Tag Archives: hi-matic

Minolta Hi-Matic 9

This is another camera I got on my recent travels and again cost $5. It looked clean on the outside, the lens looked free of fungus, the shutter fired, and the battery compartment did have any residue. So far so good. The rangefinder ghost image was still quite visible, but the seals were shot. It only needed them near the door hinge, so that was a quick easy fix. There must be something wrong with it at that price?

Originally from 1966 (a great year) it has a 45mm f1.7 Rokkor lens. It used the defunct mercury battery which powers the automatic modes, but it works perfectly well in manual without a battery, sweet. It has speed settings from B to 1/500th and aperture settings of f1.7 – f16. If that isn’t enough there is an EV setting scale, which I am getting to like. The ASA settings range from 25-800, but there is an ‘off’ setting in case you want to go fully commando (I mean manual). There is even a tiny hole on the back that lets you know there is film inside. I read the “easy-flash” is due to the flash gun scale on the lens barrel. The only slight issue I found was the film wind-on crank. It goes through the biggest movement I have ever come across. Seriously it feels like a full 360. BUT did it work.

Apart from the one shot which I think was the strap it WORKED!!! I love it. I have tried a later version of this camera, but this one is so much better in terms of aesthetics and the f1.7.

Sell or Keep: I think I have to keep it…but number of cameras. OK I will keep it until a friend reads this and reminds me I have too many cameras and they are a super friend and deserve a present.


Minolta Hi-Matic AF-D

Well, this was a surprise buy. I went out to dentist and wombled on my way back…I hate the dentist, wombling made me feel better. I bought six cameras including this one and the instax.

It was released around 1981 and the AF means autofocus. There is an oval in the viewfinder which needs to be placed on what you want to focus on, then press the shutter half way to lock it. If there is insufficient light for the exposure a red warning light is visible in the viewfinder. You can also hear an audible beep, but you can still take the photo. The lens has an ASA selector that goes from 25 to 400. On the top is a date setting that goes from 1981-1995. I read that this camera was release in 1979, but that doesn’t make sense with the date choices.  On the back is a window that works as an indicator to show there is a film inside.

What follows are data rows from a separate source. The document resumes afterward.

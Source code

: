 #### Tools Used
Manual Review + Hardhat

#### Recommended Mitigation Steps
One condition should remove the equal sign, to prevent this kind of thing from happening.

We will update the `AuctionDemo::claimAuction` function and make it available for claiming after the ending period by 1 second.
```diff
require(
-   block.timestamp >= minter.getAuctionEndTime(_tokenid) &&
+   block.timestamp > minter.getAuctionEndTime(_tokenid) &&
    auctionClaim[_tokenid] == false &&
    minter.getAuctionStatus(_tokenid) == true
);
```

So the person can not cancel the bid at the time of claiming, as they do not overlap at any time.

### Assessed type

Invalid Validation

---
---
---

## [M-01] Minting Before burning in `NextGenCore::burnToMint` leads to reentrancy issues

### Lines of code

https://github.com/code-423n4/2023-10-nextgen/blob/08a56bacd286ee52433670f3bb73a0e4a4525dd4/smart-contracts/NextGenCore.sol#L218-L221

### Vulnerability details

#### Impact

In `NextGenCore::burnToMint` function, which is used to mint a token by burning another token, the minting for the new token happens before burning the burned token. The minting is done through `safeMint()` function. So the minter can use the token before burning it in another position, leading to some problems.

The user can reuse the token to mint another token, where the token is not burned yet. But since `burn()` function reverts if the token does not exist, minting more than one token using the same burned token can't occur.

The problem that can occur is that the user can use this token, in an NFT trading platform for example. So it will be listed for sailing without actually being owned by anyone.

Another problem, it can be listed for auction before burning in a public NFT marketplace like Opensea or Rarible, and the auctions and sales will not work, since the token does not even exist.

The flash and electronics are powered by two AA batteries which is very convenient.

So does it work?

Well, I had a little trouble with the auto focus as I kept forgetting to use the oval and lock the focus , but the exposure meter works perfectly. I now know that it focuses beyond 1m, any less than that then it can’t cope. Also that little oval is REALLY important. Once it is locked on though it works very well as you can see by the panning shot of the dancer. Here is another review of the camera with a link to the manual.

Keep or sell? I am giving it away to a new friend.